The computation of $\sum_{n=1}^{10000000} n$ takes on my PC an average of 2 nanoseconds with standard 64-bit integers and over one second in *arbitrary precision arithmetic*, during which nearly 500MB of memory is also allocated.

:::
:::


## Floating-Point Numbers

From _floating point numbers_, one can form German **[Gleit|Fließ]--[Komma|Punkt]--Zahlen**, and indeed all 4 variants appear in the literature.

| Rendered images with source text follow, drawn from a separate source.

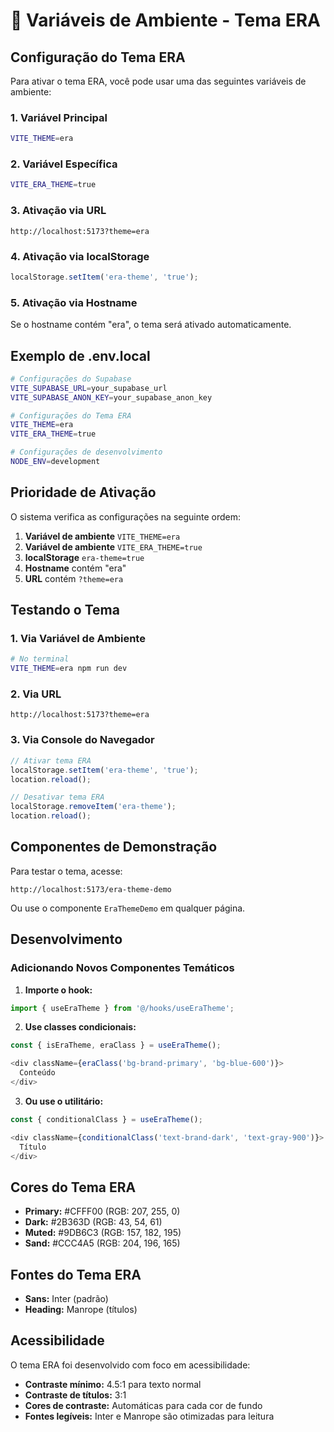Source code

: # 🎨 Variáveis de Ambiente - Tema ERA

## Configuração do Tema ERA

Para ativar o tema ERA, você pode usar uma das seguintes variáveis de ambiente:

### 1. Variável Principal
```bash
VITE_THEME=era
```

### 2. Variável Específica
```bash
VITE_ERA_THEME=true
```

### 3. Ativação via URL
```
http://localhost:5173?theme=era
```

### 4. Ativação via localStorage
```javascript
localStorage.setItem('era-theme', 'true');
```

### 5. Ativação via Hostname
Se o hostname contém "era", o tema será ativado automaticamente.

## Exemplo de .env.local

```bash
# Configurações do Supabase
VITE_SUPABASE_URL=your_supabase_url
VITE_SUPABASE_ANON_KEY=your_supabase_anon_key

# Configurações do Tema ERA
VITE_THEME=era
VITE_ERA_THEME=true

# Configurações de desenvolvimento
NODE_ENV=development
```

## Prioridade de Ativação

O sistema verifica as configurações na seguinte ordem:

1. **Variável de ambiente** `VITE_THEME=era`
2. **Variável de ambiente** `VITE_ERA_THEME=true`
3. **localStorage** `era-theme=true`
4. **Hostname** contém "era"
5. **URL** contém `?theme=era`

## Testando o Tema

### 1. Via Variável de Ambiente
```bash
# No terminal
VITE_THEME=era npm run dev
```

### 2. Via URL
```
http://localhost:5173?theme=era
```

### 3. Via Console do Navegador
```javascript
// Ativar tema ERA
localStorage.setItem('era-theme', 'true');
location.reload();

// Desativar tema ERA
localStorage.removeItem('era-theme');
location.reload();
```

## Componentes de Demonstração

Para testar o tema, acesse:
```
http://localhost:5173/era-theme-demo
```

Ou use o componente `EraThemeDemo` em qualquer página.

## Desenvolvimento

### Adicionando Novos Componentes Temáticos

1. **Importe o hook:**
```typescript
import { useEraTheme } from '@/hooks/useEraTheme';
```

2. **Use classes condicionais:**
```typescript
const { isEraTheme, eraClass } = useEraTheme();

<div className={eraClass('bg-brand-primary', 'bg-blue-600')}>
  Conteúdo
</div>
```

3. **Ou use o utilitário:**
```typescript
const { conditionalClass } = useEraTheme();

<div className={conditionalClass('text-brand-dark', 'text-gray-900')}>
  Título
</div>
```

## Cores do Tema ERA

- **Primary:** #CFFF00 (RGB: 207, 255, 0)
- **Dark:** #2B363D (RGB: 43, 54, 61)
- **Muted:** #9DB6C3 (RGB: 157, 182, 195)
- **Sand:** #CCC4A5 (RGB: 204, 196, 165)

## Fontes do Tema ERA

- **Sans:** Inter (padrão)
- **Heading:** Manrope (títulos)

## Acessibilidade

O tema ERA foi desenvolvido com foco em acessibilidade:

- **Contraste mínimo:** 4.5:1 para texto normal
- **Contraste de títulos:** 3:1
- **Cores de contraste:** Automáticas para cada cor de fundo
- **Fontes legíveis:** Inter e Manrope são otimizadas para leitura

In numerical mathematics, one also often speaks of **machine numbers**.


### Basic Idea

- A "fixed number of digits before and after the decimal point" is unsuitable for many problems.
- A separation between "significant digits" and magnitude (mantissa and exponent), as in scientific notation, is much more flexible.
    $$ 345.2467 \times 10^3\qquad 34.52467\times 10^4\qquad \underline{3.452467\times 10^5}\qquad 0.3452467\times 10^6\qquad 0.03452467\times 10^7$$
- For uniqueness, one must choose one of these forms. In the mathematical analysis of machine numbers, one often chooses the form where the first digit after the decimal point is nonzero. Thus, for the mantissa $m$:
$$
1 > m \ge (0.1)_b = b^{-1},
$$
where $b$ denotes the base of the number system.
- We choose the form that corresponds to the actual implementation on the computer and specify:
The representation with exactly one nonzero digit before the decimal point is the __normalized representation__. Thus,
$$
 (10)_b = b> m \ge 1.
$$
- For binary numbers `1.01101`, this digit is always equal to one, and one can omit storing this digit. This actually stored (shortened) mantissa we denote by $M$, so that
$$m = 1 + M$$
holds.


:::{.callout-note }

## Machine Numbers

The set of machine numbers  $𝕄(b, p, e_{min}, e_{max})$ is characterized by the base $b$ used, the mantissa length $p$, and the value range of the exponent $\{e_{min}, ... ,e_{max}\}$.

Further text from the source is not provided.